Mit 46 zu 9 Stimmen passierte am Mittwoch die Revision des Volksschulgesetzes die erste Lesung im Landrat. Zentraler Punkt war die Verschiebung des Einschulungszeitpunkts vom Ende Juni auf Ende Februar. Künftig sollen die jüngsten Schulkinder in Nidwalden beim Schuleintritt knapp sechseinhalb Jahre alt sein. «Das bedeutet, dass rund ein Drittel aller Kinder ein Jahr später eingeschult werden», erläuterte Bildungsdirektor Res Schmid gestern. Man habe festgestellt, dass es zunehmend junge unreife Schüler gebe. Diese würden unter einer frühen Einschulung eher leiden und hätten keinen Vorteil davon, dass sie schon im System drin seien.

Die Kommission für Bildung, Kultur und Volkswirtschaft (BKV) stellte sich in der Mehrheit hinter die Vorlage des Regierungsrats. Auch die Kommission erwartet mit der Änderung Effekte wie etwa eine bessere Bewältigung des Übergangs vom Kindergarten in die Schule oder auch reifere Entscheidungen der Jugendlichen am Ende der Schulzeit, wenn es um den weiteren Bildungsweg geht.

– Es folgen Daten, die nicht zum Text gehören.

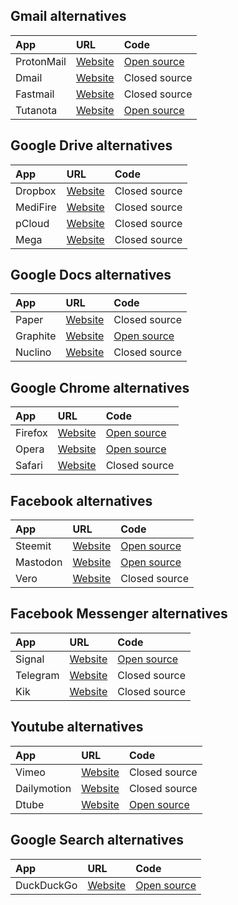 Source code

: ## Gmail alternatives

| App | URL | Code | 
|:--- | :--- | :--- |
| ProtonMail    | <a href="https://protonmail.com" target="_blank">Website</a> | <a href="https://github.com/ProtonMail" target="_blank">Open source</a> |
| Dmail         | <a href="https://www.dmail.online/" target="_blank">Website</a> | Closed source |
| Fastmail      | <a href="https://www.fastmail.com/" target="_blank">Website</a> | Closed source |
| Tutanota      | <a href="https://tutanota.com/" target="_blank">Website</a> | <a href="https://github.com/tutao/tutanota" target="_blank">Open source</a> |

## Google Drive alternatives

| App | URL | Code | 
|:--- | :--- | :--- |
| Dropbox | <a href="https://www.dropbox.com/" target="_blank">Website</a> | Closed source |
| MediFire | <a href="https://www.mediafire.com/" target="_blank">Website</a> | Closed source |
| pCloud | <a href="https://www.pcloud.com/" target="_blank">Website</a> | Closed source |
| Mega | <a href="https://mega.nz/" target="_blank">Website</a> | Closed source |

## Google Docs alternatives

| App | URL | Code | 
|:--- | :--- | :--- |
| Paper | <a href="https://www.dropbox.com/paper" target="_blank">Website</a> | Closed source |
| Graphite | <a href="https://www.graphitedocs.com/" target="_blank">Website</a> | <a href="https://github.com/Graphite-Docs/graphite" target="_blank">Open source</a> |
| Nuclino | <a href="https://www.nuclino.com/" target="_blank">Website</a> | Closed source |

## Google Chrome alternatives

| App | URL | Code | 
|:--- | :--- | :--- |
| Firefox |  <a href="https://www.mozilla.org/" target="_blank">Website</a> | <a href="https://developer.mozilla.org/en-US/docs/Mozilla/Developer_guide/Source_Code" target="_blank">Open source</a> |
| Opera | <a href="https://www.opera.com/" target="_blank">Website</a> | <a href="https://github.com/operasoftware" target="_blank">Open source</a> |
| Safari | <a href="https://www.apple.com/safari/" target="_blank">Website</a> | Closed source |

## Facebook alternatives

| App | URL | Code | 
|:--- | :--- | :--- |
| Steemit |  <a href="https://steemit.com/" target="_blank">Website</a> | <a href="https://github.com/steemit" target="_blank">Open source</a> | 
| Mastodon | <a href="https://mastodon.social/" target="_blank">Website</a> | <a href="https://github.com/tootsuite/mastodon" target="_blank">Open source</a> |
| Vero | <a href="https://vero.co/" target="_blank">Website</a> | Closed source |

## Facebook Messenger alternatives

| App | URL | Code | 
|:--- | :--- | :--- |
| Signal | <a href="https://signal.org/" target="_blank">Website</a> | <a href="https://github.com/signalapp" target="_blank">Open source</a> | 
| Telegram | <a href="https://telegram.org/" target="_blank">Website</a> | Closed source |
| Kik | <a href="https://www.kik.com/" target="_blank">Website</a> | Closed source | 

## Youtube alternatives

| App | URL | Code | 
|:--- | :--- | :--- |
| Vimeo | <a href="https://vimeo.com/" target="_blank">Website</a> | Closed source |
| Dailymotion | <a href="https://www.dailymotion.com/" target="_blank">Website</a> | Closed source |
| Dtube | <a href="https://d.tube/" target="_blank">Website</a> | <a href="https://github.com/dtube" target="_blank">Open source</a> | 

## Google Search alternatives

| App | URL | Code | 
|:--- | :--- | :--- |
| DuckDuckGo | <a href="https://duckduckgo.com/" target="_blank">Website</a> | <a href="https://github.com/duckduckgo" target="_blank">Open source</a> | 










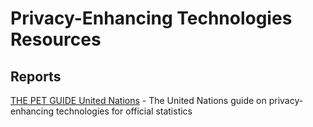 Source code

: # Privacy-Enhancing Technologies Resources

## Reports

[THE PET GUIDE	United Nations](https://unstats.un.org/bigdata/task-teams/privacy/guide/2023_UN%20PET%20Guide.pdf) - The United Nations guide on privacy-enhancing technologies for official statistics	
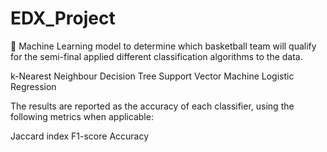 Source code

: # EDX_Project
 Machine Learning model to determine which basketball team will qualify for the semi-final
applied different classification algorithms to the data.

k-Nearest Neighbour
Decision Tree
Support Vector Machine
Logistic Regression

The results are reported as the accuracy of each classifier, using the following metrics when applicable: 

Jaccard index
F1-score
Accuracy 
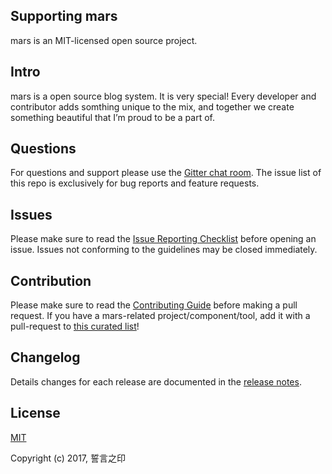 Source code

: ## Supporting mars

mars is an MIT-licensed open source project. 

## Intro

mars is a open source blog system. It is very special! Every developer and contributor adds somthing unique to the mix, and together we create something beautiful that I&#8217;m proud to be a part of.

## Questions

For questions and support please use the [Gitter chat room](https://gitter.im/wearestar/mars). The issue list of this repo is exclusively for bug reports and feature requests.

## Issues

Please make sure to read the [Issue Reporting Checklist](https://github.com/wearestar/mars/blob/develop/.github/CONTRIBUTING.md#issue-reporting-guidelines) before opening an issue. Issues not conforming to the guidelines may be closed immediately.

## Contribution

Please make sure to read the [Contributing Guide](https://github.com/wearestar/mars/blob/develop/.github/CONTRIBUTING.md) before making a pull request. If you have a mars-related project/component/tool, add it with a pull-request to [this curated list](https://github.com/wearestar/awesome-mars)!

## Changelog

Details changes for each release are documented in the [release notes](https://github.com/wearestar/mars/releases).

## License

[MIT](http://opensource.org/licenses/MIT)

Copyright (c) 2017, 誓言之印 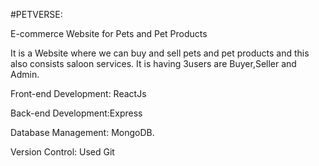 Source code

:#PETVERSE:

E-commerce Website for Pets and Pet Products

It is a Website where we can buy and sell pets and pet products and this also consists saloon services. It is having 3users are Buyer,Seller and Admin.

Front-end Development: ReactJs

Back-end Development:Express

Database Management: MongoDB.

Version Control: Used Git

Franziska Rüttimann (CVP, Buochs) wies im Namen ihrer Fraktion darauf hin, dass die Frühförderung vor dem Schuleintritt nicht vernachlässigt werden dürfe. Urs Amstad (SVP, Beckenried) hielt fest, mit der späteren Einschulung könne man dem entgegenwirken, dass 15-Jährige in die Lehre kämen. Zudem seien sie dann reifer und körperlich robuster.

«Nidwalden wird mit Abstand die ältesten Schüler haben im Vergleich mit umliegenden Kantonen», stellte Susi Ettlin (SP, Stans) fest. Es sei völlig unverständlich, weshalb Nidwalden hier ein «Sonderzügli» fahre, sagte sie für die Grüne/SP-Fraktion. Sie wünschte sich eine gewisse Harmonisierung in der Zentralschweiz und hielt es für sinnvoller, wenn die Einschulung flexibler gestaltet werden würde.